• **Work to be completed**
Leave out the pictures and transcribe the rest of the records exactly.

──────────────────────────────

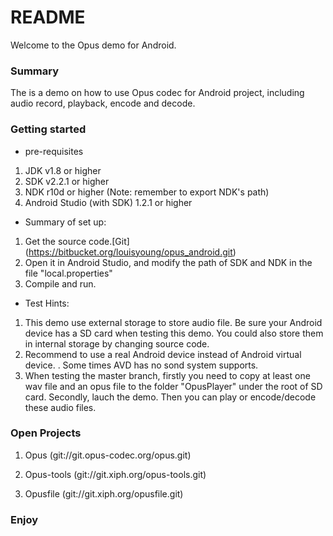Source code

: # README #

Welcome to the Opus demo for Android.

### Summary ###

The is a demo on how to use Opus codec for Android project, including audio record, playback, encode and decode.  


### Getting started ###

* pre-requisites  

1.	JDK v1.8 or higher  
2.	SDK v2.2.1 or higher  
3.	NDK  r10d or higher (Note: remember to export NDK's path) 
4.	Android Studio (with SDK) 1.2.1 or higher  


* Summary of set up:

1.	Get the source code.[Git] (https://bitbucket.org/louisyoung/opus_android.git)  
2.	Open it in Android Studio, and modify the path of SDK and NDK in the file "local.properties"
3.	Compile and run.  

* Test Hints:

1. This demo use external storage to store audio file. Be sure your Android device has a SD card when testing this demo. You could also store them in internal storage by changing source code.
2. Recommend to use a real Android device instead of Android virtual device. . Some times AVD has no sond system supports.
3. When testing the master branch, firstly you need to copy at least one wav file and an opus file to the folder "OpusPlayer" under the root of SD card. Secondly, lauch the demo. Then you can play or encode/decode these audio files.
 

### Open Projects ###

1. Opus (git://git.opus-codec.org/opus.git)

2. Opus-tools (git://git.xiph.org/opus-tools.git)

3. Opusfile (git://git.xiph.org/opusfile.git)

### Enjoy ###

──────────────────────────────

• **Response for this exercise**
Source code

: # README #

Welcome to the Opus demo for Android.

### Summary ###

The is a demo on how to use Opus codec for Android project, including audio record, playback, encode and decode.  


### Getting started ###

* pre-requisites  

1.	JDK v1.8 or higher  
2.	SDK v2.2.1 or higher  
3.	NDK  r10d or higher (Note: remember to export NDK's path) 
4.	Android Studio (with SDK) 1.2.1 or higher  


* Summary of set up:

1.	Get the source code.[Git] (https://bitbucket.org/louisyoung/opus_android.git)  
2.	Open it in Android Studio, and modify the path of SDK and NDK in the file "local.properties"
3.	Compile and run.  

* Test Hints:

1. This demo use external storage to store audio file. Be sure your Android device has a SD card when testing this demo. You could also store them in internal storage by changing source code.
2. Recommend to use a real Android device instead of Android virtual device. . Some times AVD has no sond system supports.
3. When testing the master branch, firstly you need to copy at least one wav file and an opus file to the folder "OpusPlayer" under the root of SD card. Secondly, lauch the demo. Then you can play or encode/decode these audio files.
 

### Open Projects ###

1. Opus (git://git.opus-codec.org/opus.git)

2. Opus-tools (git://git.xiph.org/opus-tools.git)

3. Opusfile (git://git.xiph.org/opusfile.git)

### Enjoy ###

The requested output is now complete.